TASK DESCRIPTION
The answer should consist of each line from the data below that includes "presets".

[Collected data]
============
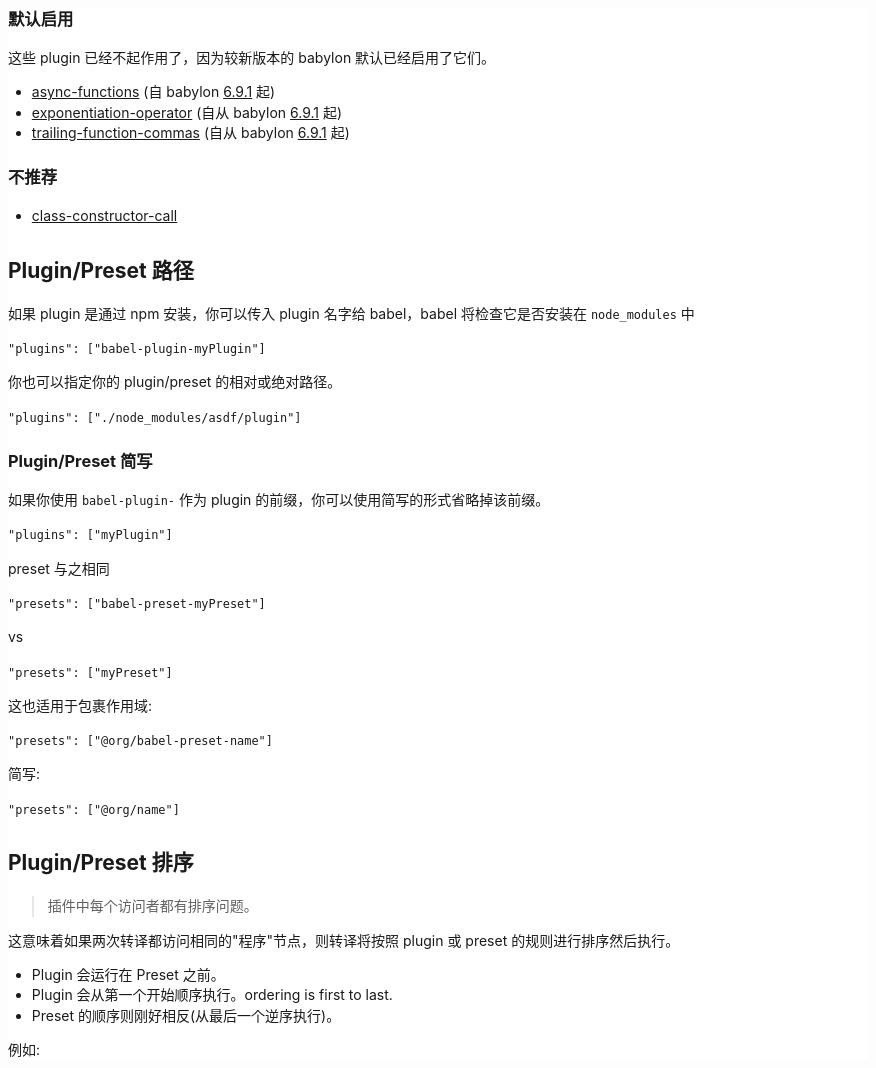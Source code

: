 ### 默认启用

这些 plugin 已经不起作用了，因为较新版本的 babylon 默认已经启用了它们。

- [async-functions](/docs/plugins/syntax-async-functions/) (自 babylon [6.9.1](https://github.com/babel/babylon/releases/tag/v6.9.1) 起)
- [exponentiation-operator](/docs/plugins/syntax-exponentiation-operator/) (自从 babylon [6.9.1](https://github.com/babel/babylon/releases/tag/v6.9.1) 起)
- [trailing-function-commas](/docs/plugins/syntax-trailing-function-commas/) (自从 babylon [6.9.1](https://github.com/babel/babylon/releases/tag/v6.9.1) 起)

### 不推荐

- [class-constructor-call](/docs/plugins/syntax-class-constructor-call/)

## Plugin/Preset 路径

如果 plugin 是通过 npm 安装，你可以传入 plugin 名字给 babel，babel 将检查它是否安装在 `node_modules` 中

`"plugins": ["babel-plugin-myPlugin"]`

你也可以指定你的 plugin/preset 的相对或绝对路径。

`"plugins": ["./node_modules/asdf/plugin"]`

### Plugin/Preset 简写

如果你使用 `babel-plugin-` 作为 plugin 的前缀，你可以使用简写的形式省略掉该前缀。

`"plugins": ["myPlugin"]`

preset 与之相同

`"presets": ["babel-preset-myPreset"]`

vs

`"presets": ["myPreset"]`

这也适用于包裹作用域:

`"presets": ["@org/babel-preset-name"]`

简写:

`"presets": ["@org/name"]`

## Plugin/Preset 排序

> 插件中每个访问者都有排序问题。

这意味着如果两次转译都访问相同的"程序"节点，则转译将按照 plugin 或 preset 的规则进行排序然后执行。

- Plugin 会运行在 Preset 之前。
- Plugin 会从第一个开始顺序执行。ordering is first to last.
- Preset 的顺序则刚好相反(从最后一个逆序执行)。

例如:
============
YOUR SOLUTION
`"presets": ["babel-preset-myPreset"]`
`"presets": ["myPreset"]`
`"presets": ["@org/babel-preset-name"]`
`"presets": ["@org/name"]`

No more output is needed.